LONDON (Reuters) – Investors may have ~ing forced to rethink investment strategies that center on the rosy likelihood of low inflation as key central banks look set to recommence pledges to print money in the coming week.
Outperformance of developed market assets relative to their oversubscribed emerging counterparts this year partly reflects a emotion shift for investors, who are becoming uneasy about inflation in the fast growing developing world and an as-yet muted policy response.
Price pressures are pretty increasingly observable even in developed economies. UK inflation hit an 8-month ostentatious of 3.7 percent last month, prompting investors to price in a estimate hike by mid-year.
Higher energy prices have pushed euro belt inflation to 2.2 percent, above the European Central Bank’s 2 percent target.
But there’s nothing to suggest these central banks be disposed tighten monetary conditions aggressively.
The Fed and Bank of Japan are expected to rod to their quantitative easing policies when they meet in the approach week while the Bank of England minutes are likely to reveal no change in its promise to keep its asset purchasing program in successi~ standby.
Even the ECB, whose President Jean-Claude Trichet has warned of recompense pressures, is unlikely to raise rates immediately.
However, further price pressures may object to the investor perception interest rates would remain at current low levels conducive to a foreseeable future — which could in turn hit equities.
“You dress in’t have runaway inflation expectations. No one expects the ECB to be very aggressive.

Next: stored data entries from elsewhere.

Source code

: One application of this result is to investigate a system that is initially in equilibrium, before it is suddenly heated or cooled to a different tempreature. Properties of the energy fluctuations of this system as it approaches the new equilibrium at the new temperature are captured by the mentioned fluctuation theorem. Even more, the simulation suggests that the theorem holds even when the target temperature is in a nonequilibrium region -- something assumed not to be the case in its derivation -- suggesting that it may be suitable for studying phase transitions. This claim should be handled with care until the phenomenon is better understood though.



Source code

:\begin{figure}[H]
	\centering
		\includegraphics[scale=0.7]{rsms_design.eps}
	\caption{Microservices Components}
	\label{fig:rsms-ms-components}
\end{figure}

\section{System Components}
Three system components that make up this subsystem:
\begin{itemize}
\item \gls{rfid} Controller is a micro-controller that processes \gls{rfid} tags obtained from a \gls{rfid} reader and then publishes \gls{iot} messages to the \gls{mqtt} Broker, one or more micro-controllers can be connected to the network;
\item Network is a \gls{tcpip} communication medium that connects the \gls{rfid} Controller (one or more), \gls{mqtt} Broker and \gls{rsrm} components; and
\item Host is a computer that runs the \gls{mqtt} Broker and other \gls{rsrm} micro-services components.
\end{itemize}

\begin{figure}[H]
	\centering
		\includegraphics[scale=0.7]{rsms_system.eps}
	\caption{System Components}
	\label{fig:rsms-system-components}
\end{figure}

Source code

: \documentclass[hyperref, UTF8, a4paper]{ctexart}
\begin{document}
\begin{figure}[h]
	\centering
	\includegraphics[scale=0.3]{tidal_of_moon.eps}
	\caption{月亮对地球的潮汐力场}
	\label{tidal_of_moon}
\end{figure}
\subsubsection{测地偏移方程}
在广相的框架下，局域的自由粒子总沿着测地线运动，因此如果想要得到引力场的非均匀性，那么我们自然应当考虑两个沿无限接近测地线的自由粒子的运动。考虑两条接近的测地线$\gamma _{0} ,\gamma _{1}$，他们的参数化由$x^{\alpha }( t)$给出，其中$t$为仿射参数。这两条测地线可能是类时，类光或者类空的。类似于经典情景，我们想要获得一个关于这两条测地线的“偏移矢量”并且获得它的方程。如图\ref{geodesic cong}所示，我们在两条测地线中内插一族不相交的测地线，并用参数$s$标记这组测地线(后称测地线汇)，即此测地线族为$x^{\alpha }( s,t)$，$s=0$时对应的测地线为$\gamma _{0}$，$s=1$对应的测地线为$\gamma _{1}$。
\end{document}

With this golden period of no interest rate rises, investors wish no choice but to buy risky assets, exactly what central banks are engineering us to produce,” said Gary Baker, head of European equity strategy at BofA Merrill Lynch.
“But granting that there were anything to challenge the U.S… rates view, that may be a signal to start to get cautious without interrupti~ positions.”
A net 72 percent of fund managers polled ~ the agency of BofA Merrill Lynch this month expected higher inflation in the nearest 12 months, the highest reading in almost 5 years.
At the same time, they have pushed back expectations for the first Federal Reserve duty rise well into 2012.
DM SURPRISE
World stocks on a MSCI rule have risen more than 1 percent so far this year, adding to their get more of 10 percent last year. Their emerging market counterparts lost 1.3 percent, having risen 16 percent in 2010.
The emerging MSCI characteristic was on track for its biggest weekly drop in nearly brace months in the past week.